Сергей Медведев: Мы говорили об огромных симулякрах, о смутных, невнятных знаковых системах, которые власть пытается использовать для легитимизации этой войны. Россияне сами верят во все это? Вы пишете, что здесь и неверие не нужно, и вера не нужна. Человек должен находиться в некоей зоне ритуализации этих вещей.
Михаил Ямпольский: В основном нормальный рядовой обыватель не в состоянии производить для себя собственный комплекс идей. Он всегда берет их из репертуара тех дискурсов, которые циркулируют в обществе. Когда репертуар дискурсов сведен до крайней нищеты, он начинает повторять более-менее то, что ему подсовывают, потому что ему не из чего выбрать. Когда я смотрю все эти YouTube-каналы и так далее, мне кажется, там тоже очень бедный выбор, наш оппозиционный дискурс тоже не дает никакой внятной системы для того, чтобы ее адаптировать, однако там хотя бы есть какие-то ценности, к которым можно примкнуть. Но в обществе с очень бедным дискурсивным репертуаром человек всегда начинает повторять то, что циркулирует вокруг. Не думаю, что это можно считать какой-то верой. Как только расширится круг дискурса или они сменяются, человек начнет использовать другой набор инструментов для своего отношения к миру.Евразийство, Дугин с “русским миром” – это все симулякры, которые пытается себе приспособить умирающая империя
Самое простое – повторять то, что говорят вокруг. Я в своей статье писал, что это ритуальная история. Ритуал – это форма, в которой мы проживаем то, чего не понимаем. Мы приходим в церковь: мы толком не знаем никакой доктрины, не читали никаких богословов, но мы туда ходим, участвуем в этом, каким-то невнятным образом примыкаем к чему-то, что называем христианством, например. В этом смысле все это очень похоже.

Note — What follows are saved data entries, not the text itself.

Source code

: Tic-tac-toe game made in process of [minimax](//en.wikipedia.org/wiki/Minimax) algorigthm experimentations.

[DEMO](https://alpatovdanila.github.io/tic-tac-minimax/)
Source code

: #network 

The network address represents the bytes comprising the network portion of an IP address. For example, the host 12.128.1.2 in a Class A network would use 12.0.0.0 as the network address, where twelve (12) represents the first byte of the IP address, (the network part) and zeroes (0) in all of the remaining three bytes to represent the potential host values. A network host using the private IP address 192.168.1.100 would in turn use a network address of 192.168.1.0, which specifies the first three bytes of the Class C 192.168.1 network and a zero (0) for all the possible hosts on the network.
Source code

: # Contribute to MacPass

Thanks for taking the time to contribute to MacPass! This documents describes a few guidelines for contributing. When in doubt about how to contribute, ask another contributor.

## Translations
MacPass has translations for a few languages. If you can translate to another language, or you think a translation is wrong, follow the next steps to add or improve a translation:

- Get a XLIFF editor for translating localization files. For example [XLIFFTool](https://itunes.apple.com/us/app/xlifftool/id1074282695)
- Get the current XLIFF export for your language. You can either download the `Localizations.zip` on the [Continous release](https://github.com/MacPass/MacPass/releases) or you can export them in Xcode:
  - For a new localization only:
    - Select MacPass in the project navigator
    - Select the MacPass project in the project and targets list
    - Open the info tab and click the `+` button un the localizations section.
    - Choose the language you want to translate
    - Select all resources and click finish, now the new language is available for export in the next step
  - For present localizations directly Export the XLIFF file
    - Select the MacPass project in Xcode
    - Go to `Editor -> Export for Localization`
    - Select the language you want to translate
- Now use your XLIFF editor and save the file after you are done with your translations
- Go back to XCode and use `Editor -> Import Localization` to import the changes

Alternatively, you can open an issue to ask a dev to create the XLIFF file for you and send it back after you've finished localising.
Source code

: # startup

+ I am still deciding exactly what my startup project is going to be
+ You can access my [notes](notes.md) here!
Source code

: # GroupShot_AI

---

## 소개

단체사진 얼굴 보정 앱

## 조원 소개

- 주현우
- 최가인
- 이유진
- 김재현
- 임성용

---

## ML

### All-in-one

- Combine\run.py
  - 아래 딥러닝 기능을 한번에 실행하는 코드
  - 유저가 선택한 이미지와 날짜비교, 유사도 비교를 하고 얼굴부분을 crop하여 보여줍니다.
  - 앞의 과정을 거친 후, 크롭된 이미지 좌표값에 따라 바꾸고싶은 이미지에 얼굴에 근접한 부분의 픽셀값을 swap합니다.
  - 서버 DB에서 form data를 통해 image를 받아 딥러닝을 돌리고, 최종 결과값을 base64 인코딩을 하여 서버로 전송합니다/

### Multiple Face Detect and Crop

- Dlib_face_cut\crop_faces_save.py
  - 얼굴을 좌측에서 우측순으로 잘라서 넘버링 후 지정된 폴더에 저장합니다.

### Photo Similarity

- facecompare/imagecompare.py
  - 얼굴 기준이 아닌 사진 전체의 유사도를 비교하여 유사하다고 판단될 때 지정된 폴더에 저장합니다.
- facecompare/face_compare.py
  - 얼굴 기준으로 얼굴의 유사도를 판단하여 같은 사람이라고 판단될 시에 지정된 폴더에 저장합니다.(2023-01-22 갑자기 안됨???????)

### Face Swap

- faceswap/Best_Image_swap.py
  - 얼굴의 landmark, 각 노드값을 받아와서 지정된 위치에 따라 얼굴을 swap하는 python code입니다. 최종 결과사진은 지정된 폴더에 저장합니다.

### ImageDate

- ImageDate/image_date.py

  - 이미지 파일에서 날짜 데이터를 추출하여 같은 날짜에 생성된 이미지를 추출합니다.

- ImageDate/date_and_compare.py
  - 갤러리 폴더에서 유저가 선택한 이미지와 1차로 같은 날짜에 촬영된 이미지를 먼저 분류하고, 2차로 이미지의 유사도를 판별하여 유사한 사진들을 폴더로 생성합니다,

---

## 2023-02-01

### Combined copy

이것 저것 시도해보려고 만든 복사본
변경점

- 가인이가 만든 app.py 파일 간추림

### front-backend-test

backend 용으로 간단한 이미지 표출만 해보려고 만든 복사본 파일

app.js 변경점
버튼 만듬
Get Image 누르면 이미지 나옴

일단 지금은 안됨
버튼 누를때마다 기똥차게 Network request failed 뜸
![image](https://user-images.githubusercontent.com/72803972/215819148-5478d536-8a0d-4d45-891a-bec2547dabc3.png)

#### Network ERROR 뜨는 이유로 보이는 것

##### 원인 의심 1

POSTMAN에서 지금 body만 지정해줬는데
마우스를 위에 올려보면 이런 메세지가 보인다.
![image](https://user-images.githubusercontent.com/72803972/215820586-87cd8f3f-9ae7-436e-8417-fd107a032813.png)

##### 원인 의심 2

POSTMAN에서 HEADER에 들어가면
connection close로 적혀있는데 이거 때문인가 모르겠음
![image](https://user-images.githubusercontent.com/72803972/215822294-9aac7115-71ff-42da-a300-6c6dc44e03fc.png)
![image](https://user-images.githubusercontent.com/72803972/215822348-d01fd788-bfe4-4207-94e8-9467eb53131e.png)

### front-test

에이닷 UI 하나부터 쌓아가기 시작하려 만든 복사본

Что меня всегда поражало – это бесконечное размножение праздников в России. Огромное количество праздников, и все они принимают ритуальные формы. Такое ощущение, что власть все время подменяет какую-то внятную доктрину, которую не может выработать, вот этим бесконечно ритуальным чем-то. Вот на Красной площади кто-то кричит “Гойда!”, но вообще никто не знает, что такое “гойда”. Или всюду нарисована буква Z, и бесконечно идут споры, что это значит.
Сергей Медведев: Мне кажется, это какая-то нулевая степень значения: буква Z – последняя буква алфавита, после нее пустота, это знак пустоты.
Михаил Ямпольский: Антропологи говорят, что есть “мана”, какая-то сила в каких-то племенах, но что это за сила и что она значит, никто не знает. Ученые опрашивают членов этих племен, и никто не может сказать, что это значит, но при этом люди считают, что это что-то важное, это большая сила. То же самое Z, то же самое “гойда” – это ритуальное примыкание к чему-то невнятному. Я считаю, что мы вообще находимся в эпохе невнятицы, которая требует совершенно другой семиотики.
Сергей Медведев: Уже которое столетие Россия живет в зонах симуляции, производя абсолютно бессмысленные слова и ритуальные жесты. Каждый раз это кончается совершенно чудесным внезапным исчезновением России, потому что это абсолютно пустые знаковые системы. Как в 1917 году Розанов писал “Россия слиняла в три дня”, точно так же и в августовские дни 1991 года мы все видели, как СССР слинял в три дня. И говоря о семиотике пустоты, мы предполагаем, что рано или поздно путинская Россия, которая ее производит, точно так же схлопнется. Как говорил Элиот, “не взрыв, но всхлип”.